Tuesday 16 December 2008

Nanortalik e-mail extract



Hi, just taking the chance to e-mail you from Nanortalik, where I am installed in a lovely little hostel surrounded by the open air museum. On Monday the town's population doubled due to the arrival of a cruise ship full of mostly Americans who went to see a show in the sports hall performed by a bunch of schoolkids doing traditional dancing, and the town choir. The whole day was kind of a surreal experience. One of the visitors thought the man in traditional costume actually lived in the reconstructed sod house until I explained that he had a very nice house in town somewhere. Niels at the tourist office has been more than helpful. He is a retired teacher and head teacher who came to the area in 1969 from Denmark and has stayed ever since. I told him today I wasn't surprised to find out he had been a teacher (he had announced it to the throng of tourists before introducing the performers). He wondered why and I said it was something about how he walked tall and held himself. Also the way he dispatched two young boys fooling around outside the tourist office might have been a giveaway ("excuse me," he said this morning and made a beeline out the door as they starting clanging on the old post box. "Los dos banditos!" he said upon returning just as swiftly. No more banging was heard.)

This internet cafe where I am writing not only has a number of kids hanging about, it is staffed by a kid struggling to keep up with the demand for hot chocolate. This building is also the radio station.

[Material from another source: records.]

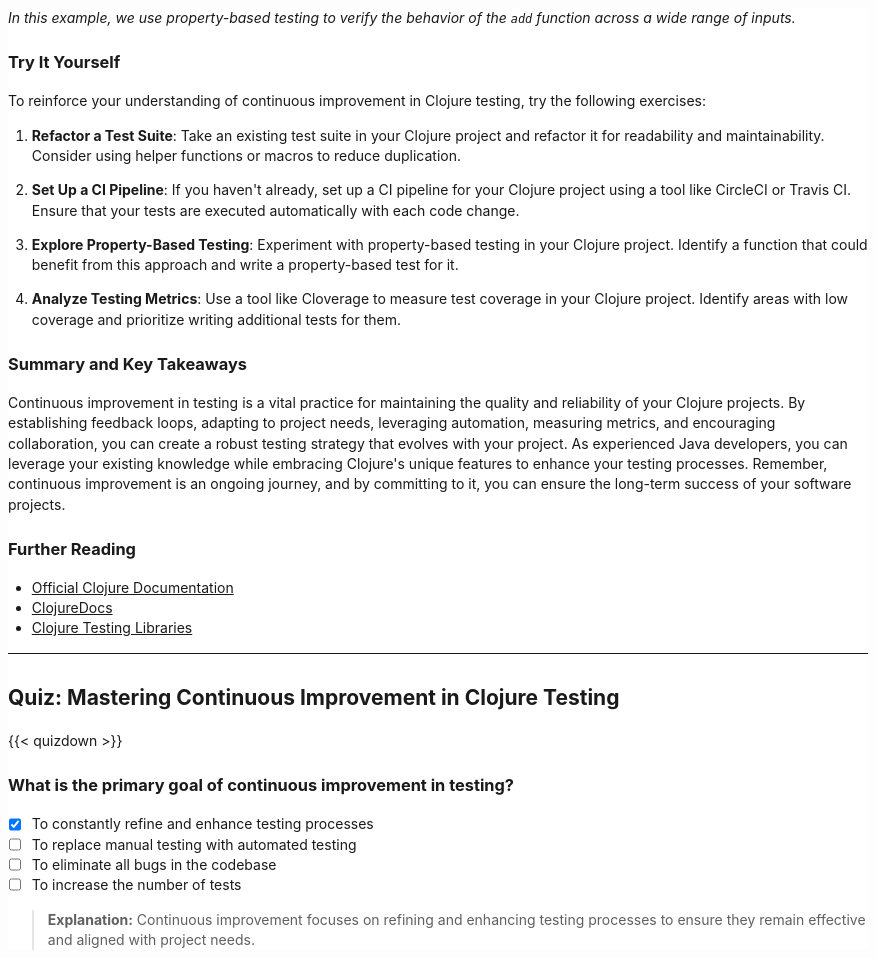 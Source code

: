 *In this example, we use property-based testing to verify the behavior of the `add` function across a wide range of inputs.*

### Try It Yourself

To reinforce your understanding of continuous improvement in Clojure testing, try the following exercises:

1. **Refactor a Test Suite**: Take an existing test suite in your Clojure project and refactor it for readability and maintainability. Consider using helper functions or macros to reduce duplication.

2. **Set Up a CI Pipeline**: If you haven't already, set up a CI pipeline for your Clojure project using a tool like CircleCI or Travis CI. Ensure that your tests are executed automatically with each code change.

3. **Explore Property-Based Testing**: Experiment with property-based testing in your Clojure project. Identify a function that could benefit from this approach and write a property-based test for it.

4. **Analyze Testing Metrics**: Use a tool like Cloverage to measure test coverage in your Clojure project. Identify areas with low coverage and prioritize writing additional tests for them.

### Summary and Key Takeaways

Continuous improvement in testing is a vital practice for maintaining the quality and reliability of your Clojure projects. By establishing feedback loops, adapting to project needs, leveraging automation, measuring metrics, and encouraging collaboration, you can create a robust testing strategy that evolves with your project. As experienced Java developers, you can leverage your existing knowledge while embracing Clojure's unique features to enhance your testing processes. Remember, continuous improvement is an ongoing journey, and by committing to it, you can ensure the long-term success of your software projects.

### Further Reading

- [Official Clojure Documentation](https://clojure.org/)
- [ClojureDocs](https://clojuredocs.org/)
- [Clojure Testing Libraries](https://clojure.org/community/libraries#testing)

---

## Quiz: Mastering Continuous Improvement in Clojure Testing

{{< quizdown >}}

### What is the primary goal of continuous improvement in testing?

- [x] To constantly refine and enhance testing processes
- [ ] To replace manual testing with automated testing
- [ ] To eliminate all bugs in the codebase
- [ ] To increase the number of tests

> **Explanation:** Continuous improvement focuses on refining and enhancing testing processes to ensure they remain effective and aligned with project needs.
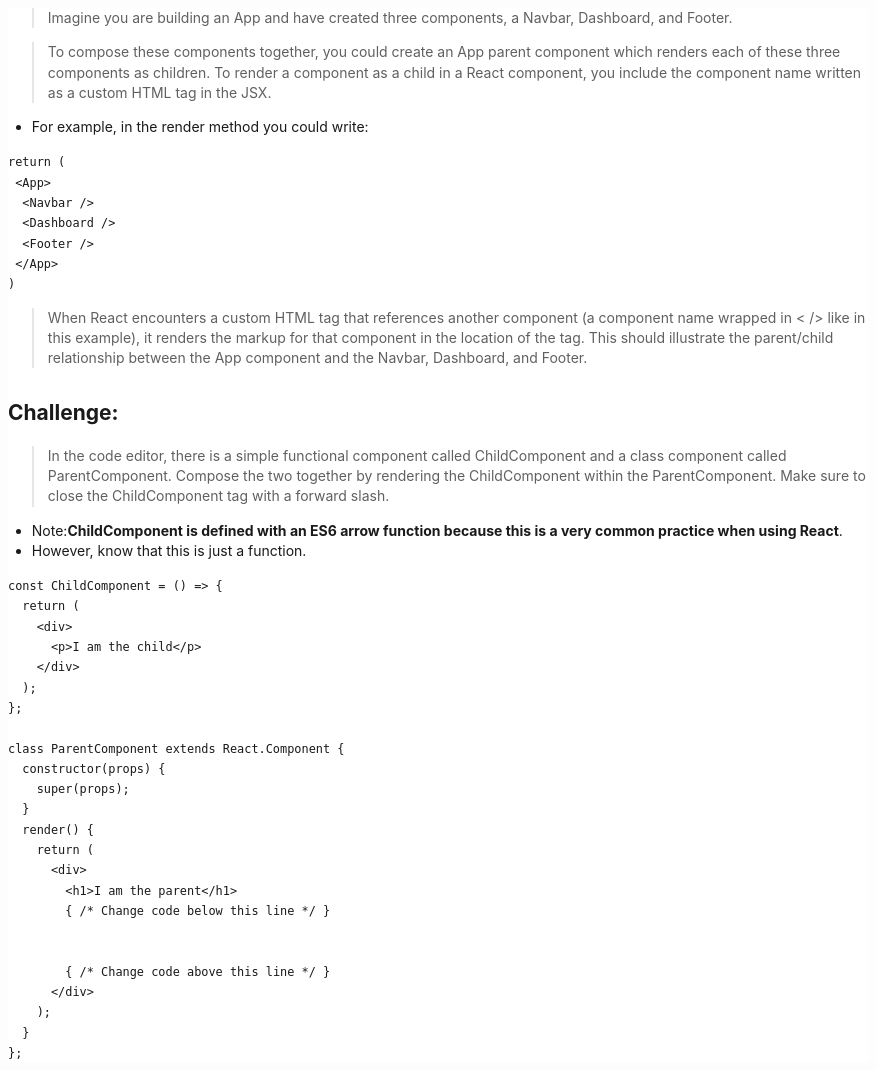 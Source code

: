 > Imagine you are building an App and have created three components, a Navbar, Dashboard, and Footer.

> To compose these components together, you could create an App parent component which renders each of these three components as children. To render a component as a child in a React component, you include the component name written as a custom HTML tag in the JSX.

- For example, in the render method you could write:

```text
return (
 <App>
  <Navbar />
  <Dashboard />
  <Footer />
 </App>
)
```

> When React encounters a custom HTML tag that references another component \(a component name wrapped in &lt; /&gt; like in this example\), it renders the markup for that component in the location of the tag. This should illustrate the parent/child relationship between the App component and the Navbar, Dashboard, and Footer.

## Challenge:

> In the code editor, there is a simple functional component called ChildComponent and a class component called ParentComponent. Compose the two together by rendering the ChildComponent within the ParentComponent. Make sure to close the ChildComponent tag with a forward slash.

- Note:**ChildComponent is defined with an ES6 arrow function because this is a very common practice when using React**.
- However, know that this is just a function.

```text
const ChildComponent = () => {
  return (
    <div>
      <p>I am the child</p>
    </div>
  );
};

class ParentComponent extends React.Component {
  constructor(props) {
    super(props);
  }
  render() {
    return (
      <div>
        <h1>I am the parent</h1>
        { /* Change code below this line */ }


        { /* Change code above this line */ }
      </div>
    );
  }
};
```
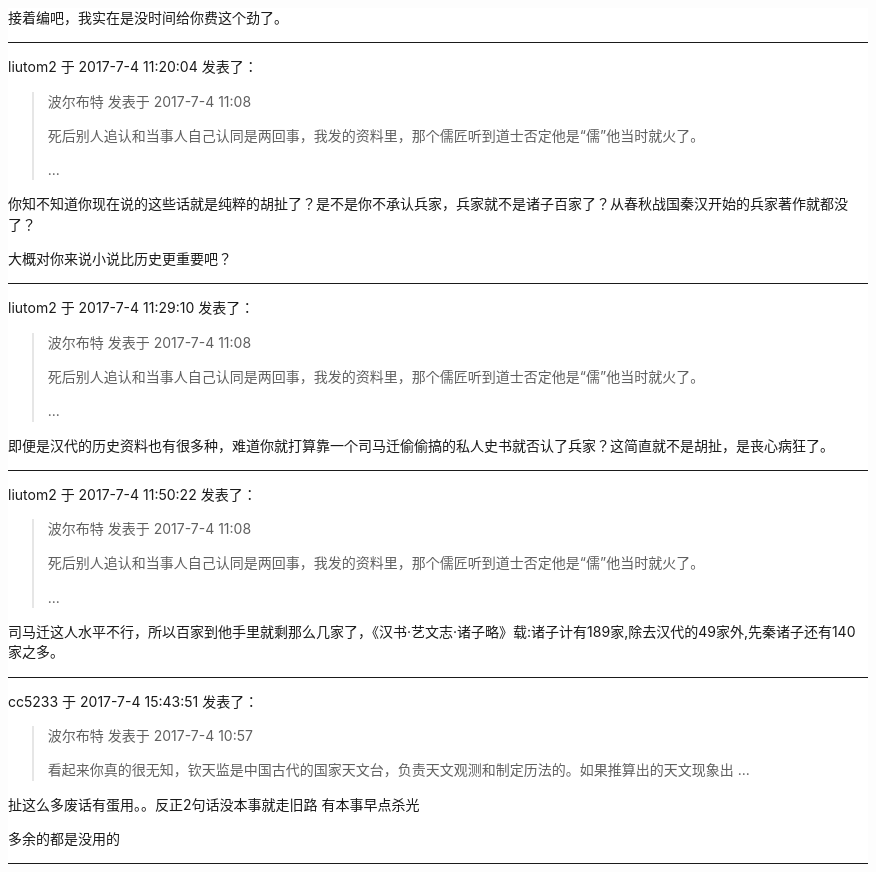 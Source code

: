 

接着编吧，我实在是没时间给你费这个劲了。

---------

liutom2 于 2017-7-4 11:20:04 发表了：

> 波尔布特 发表于 2017-7-4 11:08
> 
> 死后别人追认和当事人自己认同是两回事，我发的资料里，那个儒匠听到道士否定他是“儒”他当时就火了。
> 
> ...



你知不知道你现在说的这些话就是纯粹的胡扯了？是不是你不承认兵家，兵家就不是诸子百家了？从春秋战国秦汉开始的兵家著作就都没了？

大概对你来说小说比历史更重要吧？

---------

liutom2 于 2017-7-4 11:29:10 发表了：

> 波尔布特 发表于 2017-7-4 11:08
> 
> 死后别人追认和当事人自己认同是两回事，我发的资料里，那个儒匠听到道士否定他是“儒”他当时就火了。
> 
> ...



即便是汉代的历史资料也有很多种，难道你就打算靠一个司马迁偷偷搞的私人史书就否认了兵家？这简直就不是胡扯，是丧心病狂了。

---------

liutom2 于 2017-7-4 11:50:22 发表了：

> 波尔布特 发表于 2017-7-4 11:08
> 
> 死后别人追认和当事人自己认同是两回事，我发的资料里，那个儒匠听到道士否定他是“儒”他当时就火了。
> 
> ...



司马迁这人水平不行，所以百家到他手里就剩那么几家了，《汉书·艺文志·诸子略》载:诸子计有189家,除去汉代的49家外,先秦诸子还有140家之多。

---------

cc5233 于 2017-7-4 15:43:51 发表了：

> 波尔布特 发表于 2017-7-4 10:57
> 
> 看起来你真的很无知，钦天监是中国古代的国家天文台，负责天文观测和制定历法的。如果推算出的天文现象出 ...



扯这么多废话有蛋用。。反正2句话没本事就走旧路 有本事早点杀光

多余的都是没用的

---------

Yesterday I went for a long walk to see the Norse ruins out along one part of the coast on the other side of the bay directly opposite from where I am staying. Nanortalik is on a small island about three by four miles and the original settlement was on that part of the coast - the original 19th century settlement, that is. The weather and light were absolutely stunning on Monday and Tuesday, though it was rather windy at times. Today it is perfectly still but the fog has come on little cat feet, so a better day to shoot in black and white.



I have my own television at the hostel and the three channels are interesting. One is the Greenlandic channel, which is on air only from about 1pm to 11:30 pm and shows a mix of indigenous programmes, in Greenlandic with Danish subtitles, Danish programmes, and US or UK imports, including, bizarrely, a sort of Eurovision Let's Come Dancing hosted by the very camp Graham Norton, that must have aired on ITV sometime last year. Then there is the Hallmark channel with 'heartwarming' dramas and films, and Law and Order, in the evenings but sadly is a horrible cartoon channel the rest of the time. The third channel is Nanortalik-TV, which is a sort of continual slide show of advertisements for local services, accompanied by a Danish radio-speech channel sort of like Radio 2. Oh, and the Greenlandic TV channel turns into the test pattern plus Denmark's answer to Radio 4, I think it is called P5, all speech, news and documentaries. It also shows a clock, which is good, though I can just look out the kitchen window to see the church clock, at least during they day.